Redacción T México
Durante más de un siglo, las cantinas han acompañado la transformación de la Ciudad de México. Han sobrevivido a cambios políticos, crisis económicas, movimientos sociales, procesos de gentrificación y nuevas formas de consumo. Pocas instituciones urbanas han demostrado una capacidad semejante para adaptarse sin perder su esencia.
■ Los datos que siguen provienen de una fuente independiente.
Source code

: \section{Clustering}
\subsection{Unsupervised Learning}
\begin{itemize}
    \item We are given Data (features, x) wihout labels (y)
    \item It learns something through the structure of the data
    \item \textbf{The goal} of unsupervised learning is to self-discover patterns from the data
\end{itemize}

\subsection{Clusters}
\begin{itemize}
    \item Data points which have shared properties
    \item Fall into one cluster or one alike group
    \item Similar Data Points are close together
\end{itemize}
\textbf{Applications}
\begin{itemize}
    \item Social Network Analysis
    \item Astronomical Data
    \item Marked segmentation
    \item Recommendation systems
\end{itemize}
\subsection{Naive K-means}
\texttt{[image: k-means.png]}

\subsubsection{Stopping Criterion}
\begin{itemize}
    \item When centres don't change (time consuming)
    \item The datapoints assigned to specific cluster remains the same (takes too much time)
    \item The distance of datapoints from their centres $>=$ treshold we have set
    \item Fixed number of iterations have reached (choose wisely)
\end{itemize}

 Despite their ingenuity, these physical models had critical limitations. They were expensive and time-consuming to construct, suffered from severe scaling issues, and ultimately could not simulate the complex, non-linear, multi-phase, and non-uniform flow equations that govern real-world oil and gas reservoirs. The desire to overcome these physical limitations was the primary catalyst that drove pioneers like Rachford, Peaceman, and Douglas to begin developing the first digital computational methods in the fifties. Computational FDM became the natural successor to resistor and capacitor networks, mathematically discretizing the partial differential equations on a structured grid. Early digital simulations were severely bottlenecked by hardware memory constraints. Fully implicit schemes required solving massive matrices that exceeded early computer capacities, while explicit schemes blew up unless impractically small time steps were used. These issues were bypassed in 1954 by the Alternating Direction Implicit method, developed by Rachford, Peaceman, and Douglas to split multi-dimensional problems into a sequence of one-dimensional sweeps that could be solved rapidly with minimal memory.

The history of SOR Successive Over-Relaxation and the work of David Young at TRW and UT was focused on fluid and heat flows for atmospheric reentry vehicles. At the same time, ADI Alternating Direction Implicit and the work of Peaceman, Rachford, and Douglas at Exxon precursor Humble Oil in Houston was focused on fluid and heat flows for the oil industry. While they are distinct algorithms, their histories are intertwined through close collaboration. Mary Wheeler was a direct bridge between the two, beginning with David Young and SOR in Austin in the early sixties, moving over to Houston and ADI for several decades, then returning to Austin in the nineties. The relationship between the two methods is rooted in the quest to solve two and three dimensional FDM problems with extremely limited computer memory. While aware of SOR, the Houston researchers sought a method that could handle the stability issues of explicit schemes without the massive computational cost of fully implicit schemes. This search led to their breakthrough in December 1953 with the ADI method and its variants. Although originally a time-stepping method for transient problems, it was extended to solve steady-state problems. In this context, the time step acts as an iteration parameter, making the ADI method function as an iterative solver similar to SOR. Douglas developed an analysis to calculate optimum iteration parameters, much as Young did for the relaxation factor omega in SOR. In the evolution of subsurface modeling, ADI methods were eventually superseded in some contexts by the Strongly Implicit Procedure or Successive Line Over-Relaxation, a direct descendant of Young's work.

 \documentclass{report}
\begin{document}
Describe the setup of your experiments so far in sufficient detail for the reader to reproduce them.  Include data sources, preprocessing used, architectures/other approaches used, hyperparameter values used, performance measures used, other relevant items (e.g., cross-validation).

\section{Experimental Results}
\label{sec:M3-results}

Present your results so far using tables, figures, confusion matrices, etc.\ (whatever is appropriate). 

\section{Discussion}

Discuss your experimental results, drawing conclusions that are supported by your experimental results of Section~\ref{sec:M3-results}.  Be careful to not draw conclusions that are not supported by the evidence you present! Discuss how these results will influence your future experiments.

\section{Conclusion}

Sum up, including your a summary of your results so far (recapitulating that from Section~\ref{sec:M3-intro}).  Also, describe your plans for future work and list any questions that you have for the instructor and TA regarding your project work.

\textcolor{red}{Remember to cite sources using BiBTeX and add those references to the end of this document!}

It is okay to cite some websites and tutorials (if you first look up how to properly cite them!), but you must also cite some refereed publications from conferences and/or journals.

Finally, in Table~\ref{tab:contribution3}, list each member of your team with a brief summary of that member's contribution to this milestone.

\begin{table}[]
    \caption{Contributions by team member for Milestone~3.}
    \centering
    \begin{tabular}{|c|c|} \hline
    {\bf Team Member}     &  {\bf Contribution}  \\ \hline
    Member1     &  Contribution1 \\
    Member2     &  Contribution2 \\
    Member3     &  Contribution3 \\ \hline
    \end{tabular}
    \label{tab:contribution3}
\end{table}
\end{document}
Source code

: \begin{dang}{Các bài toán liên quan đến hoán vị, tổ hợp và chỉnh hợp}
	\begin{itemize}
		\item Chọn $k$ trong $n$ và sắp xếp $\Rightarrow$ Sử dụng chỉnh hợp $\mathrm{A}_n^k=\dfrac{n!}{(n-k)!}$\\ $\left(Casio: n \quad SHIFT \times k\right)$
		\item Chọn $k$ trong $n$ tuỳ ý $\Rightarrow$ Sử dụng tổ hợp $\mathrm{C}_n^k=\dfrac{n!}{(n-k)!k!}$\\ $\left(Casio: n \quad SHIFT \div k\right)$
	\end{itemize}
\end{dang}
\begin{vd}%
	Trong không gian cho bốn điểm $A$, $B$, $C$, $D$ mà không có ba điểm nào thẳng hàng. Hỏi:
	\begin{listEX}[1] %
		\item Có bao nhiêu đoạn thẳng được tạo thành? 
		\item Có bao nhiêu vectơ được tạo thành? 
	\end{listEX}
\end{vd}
Aunque suelen asociarse con la bebida, las cantinas han sido históricamente mucho más que eso. Resultaron espacios de encuentro para comerciantes, artistas, periodistas, trabajadores, intelectuales y migrantes. En ellas se discutieron asuntos públicos, se cerraron acuerdos, se escribieron historias y se construyeron amistades que, en muchos casos, terminaron formando parte de la vida cultural de la ciudad.
La periodista especializada en gastronomía y viajes Cristina Alonso propone un recorrido por algunas de las cantinas más emblemáticas de la capital, la selección responde a una lectura de la ciudad a través de sus mesas, cocinas y las historias que habitan sus muros.

La Ópera
Av. 5 de Mayo 10, Centro Histórico
Entre ellas apareceLa Ópera, uno de los espacios más conocidos del Centro Histórico. Fundada en el siglo XIX, conserva elementos arquitectónicos que remiten a otra época y una de las anécdotas más repetidas de la historia popular mexicana: la supuesta marca de bala atribuida a Pancho Villa en uno de sus techos.

El Gallo de Oro
Venustiano Carranza 35, Centro Histórico
Pasa por El Gallo de Oro, una institución que ha visto pasar más de ciento cincuenta años de historia nacional. Políticos, escritores, periodistas y figuras públicas han ocupado sus mesas, convirtiéndolo en uno de esos lugares donde la memoria colectiva parece permanecer suspendida en el tiempo.

La Mascota
Calle de Mesones 20, Centro Histórico
La historia reciente también tiene su lugar en La Mascota, una cantina que forma parte del imaginario popular del Centro Histórico y que alcanzó notoriedad internacional cuando fue visitada por Anthony Bourdain durante uno de sus recorridos por México.

Salón Tenampa
Plaza Garibaldi 12, Centro Histórico
Hablar de cantinas implica inevitablemente hablar de música. En ese territorio, pocos espacios poseen el peso del Salón Tenampa, abierto en 1925 y estrechamente ligado a la historia de la Plaza Garibaldi. Generaciones enteras han acudido a escuchar mariachi, celebrar encuentros y despedidas o simplemente participar de una tradición que sigue definiendo una parte esencial de la identidad cultural mexicana. Por sus mesas pasaron figuras como Chavela Vargas y José Alfredo Jiménez.

Covadonga
Puebla 121, Roma Norte
La ruta concluye en Covadonga, un espacio que recuerda otra de las historias fundamentales de la ciudad: la llegada de miles de exiliados españoles después de la Guerra Civil. Allí conviven tradiciones culinarias mexicanas y españolas, evidenciando cómo la gastronomía puede convertirse también en un archivo de los movimientos migratorios y de las comunidades que transforman una ciudad.

Cantina 28
Versalles 27, Colonia Juárez
En el contexto de esta exploración, Soho House Ciudad de México presentó Cantina 28, una iniciativa que retoma algunos de los códigos más representativos de la tradición cantinera mexicana durante la actual temporada futbolística. Instalada en el Pool House del club, la propuesta incorpora referencias gastronómicas inspiradas en distintos platillos y bebidas asociados a la cultura de cantina, al tiempo que opera como punto de encuentro para seguir los partidos y compartir la experiencia colectiva que históricamente ha acompañado al deporte.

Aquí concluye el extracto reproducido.